1972 г.Из письма А. А. Кременскому
…Мне нужно отвести один незаслуженный комплимент. Ни к какой «солженицынской» школе я не принадлежу. Я довольно сдержанно отношусь к его работам в литературном плане. В вопросах искусства, связи искусства и жизни у меня нет согласия с Солженицыным. У меня иные представления, иные формулы, каноны, кумиры и критерии. Учителя, вкусы, происхождение материала, метод работы, выводы — все другое. Солженицын — весь в литературных мотивах классики второй половины 19 века, писателей, растоптавших пушкинское знамя.

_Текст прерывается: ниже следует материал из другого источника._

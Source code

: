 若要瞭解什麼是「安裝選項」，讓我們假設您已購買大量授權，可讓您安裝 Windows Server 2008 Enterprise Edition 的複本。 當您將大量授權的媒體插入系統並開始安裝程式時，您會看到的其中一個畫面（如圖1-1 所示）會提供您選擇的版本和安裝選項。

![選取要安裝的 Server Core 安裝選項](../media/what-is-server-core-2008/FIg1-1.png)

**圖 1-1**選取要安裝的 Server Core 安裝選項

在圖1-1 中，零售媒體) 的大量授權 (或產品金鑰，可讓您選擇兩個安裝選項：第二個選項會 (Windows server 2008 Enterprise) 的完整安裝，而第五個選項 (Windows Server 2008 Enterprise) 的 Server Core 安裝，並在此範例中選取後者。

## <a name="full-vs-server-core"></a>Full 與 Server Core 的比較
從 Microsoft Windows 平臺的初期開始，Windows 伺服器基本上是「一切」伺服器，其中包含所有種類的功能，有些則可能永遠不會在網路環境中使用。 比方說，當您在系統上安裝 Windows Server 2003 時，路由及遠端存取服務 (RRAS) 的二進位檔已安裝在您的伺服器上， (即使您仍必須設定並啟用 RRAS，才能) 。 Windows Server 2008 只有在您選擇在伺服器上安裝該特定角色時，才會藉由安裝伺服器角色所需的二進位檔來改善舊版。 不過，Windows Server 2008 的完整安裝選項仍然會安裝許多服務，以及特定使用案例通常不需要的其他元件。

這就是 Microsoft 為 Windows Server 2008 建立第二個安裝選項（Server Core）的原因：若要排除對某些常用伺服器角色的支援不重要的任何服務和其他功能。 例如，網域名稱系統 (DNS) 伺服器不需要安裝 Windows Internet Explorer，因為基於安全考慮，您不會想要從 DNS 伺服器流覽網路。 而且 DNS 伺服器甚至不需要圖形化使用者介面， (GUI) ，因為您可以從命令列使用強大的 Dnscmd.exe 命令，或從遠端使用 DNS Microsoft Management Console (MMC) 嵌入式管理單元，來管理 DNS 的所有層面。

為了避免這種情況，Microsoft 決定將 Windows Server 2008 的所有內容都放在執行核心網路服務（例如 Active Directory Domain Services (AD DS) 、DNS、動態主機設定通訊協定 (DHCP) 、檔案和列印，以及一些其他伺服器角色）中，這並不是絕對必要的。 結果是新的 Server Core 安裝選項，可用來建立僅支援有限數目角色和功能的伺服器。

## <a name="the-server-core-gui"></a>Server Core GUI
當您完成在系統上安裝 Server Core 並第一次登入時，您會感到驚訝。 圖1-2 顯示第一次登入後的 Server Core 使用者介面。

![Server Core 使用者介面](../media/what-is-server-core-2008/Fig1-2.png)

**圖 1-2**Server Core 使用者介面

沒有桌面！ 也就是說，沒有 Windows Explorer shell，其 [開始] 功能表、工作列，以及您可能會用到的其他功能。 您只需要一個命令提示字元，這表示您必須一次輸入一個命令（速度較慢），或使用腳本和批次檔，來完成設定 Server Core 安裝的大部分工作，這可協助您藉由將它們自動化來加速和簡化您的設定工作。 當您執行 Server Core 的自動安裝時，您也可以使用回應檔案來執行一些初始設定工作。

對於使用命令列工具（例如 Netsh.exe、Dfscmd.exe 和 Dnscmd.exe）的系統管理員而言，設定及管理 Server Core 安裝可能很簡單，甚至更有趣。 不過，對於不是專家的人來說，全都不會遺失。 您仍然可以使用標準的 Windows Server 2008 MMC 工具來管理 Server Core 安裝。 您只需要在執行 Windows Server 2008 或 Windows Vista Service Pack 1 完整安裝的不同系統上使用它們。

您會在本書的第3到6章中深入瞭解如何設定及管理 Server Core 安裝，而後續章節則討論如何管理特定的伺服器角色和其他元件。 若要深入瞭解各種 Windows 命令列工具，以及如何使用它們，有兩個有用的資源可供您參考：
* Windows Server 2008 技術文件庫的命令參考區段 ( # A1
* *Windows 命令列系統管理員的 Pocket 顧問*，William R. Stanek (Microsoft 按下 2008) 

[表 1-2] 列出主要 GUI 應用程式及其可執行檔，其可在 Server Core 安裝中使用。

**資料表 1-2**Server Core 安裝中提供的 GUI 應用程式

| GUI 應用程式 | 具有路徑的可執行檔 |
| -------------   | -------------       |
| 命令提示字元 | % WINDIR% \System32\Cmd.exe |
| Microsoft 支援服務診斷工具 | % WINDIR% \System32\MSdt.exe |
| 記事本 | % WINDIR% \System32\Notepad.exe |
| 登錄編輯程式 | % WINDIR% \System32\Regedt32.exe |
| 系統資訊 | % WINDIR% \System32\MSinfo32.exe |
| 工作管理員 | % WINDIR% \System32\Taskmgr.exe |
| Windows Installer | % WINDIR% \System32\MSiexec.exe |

А лагерная тема — это ведь не художественная идея, не литературное открытие, не модель прозы. Лагерная тема — это очень большая тема, в ней легко разместится пять таких писателей, как Лев Толстой, сто таких писателей, как Солженицын, но и в толковании лагеря я не согласен с «Иваном Денисовичем» решительно, Солженицын лагеря не знает и не понимает.
Для писателя — все равно, при широкой публикации или без нее — очень важно, крайне важно суждение специалиста, товарища по цеху, а не футбольного болельщика. Цена суждений профана не велика. Тут не помогут законы массовой статистики — литература живет по своим законам, имея тем не менее прогресс и ход. Ни в каких проверках на массовом читателе писатель не нуждается. Есть эти проверки — хорошо. Нет — обойдется без. Массовый читатель ни единой мысли, строчки даже не подскажет, и не надо этого ждать.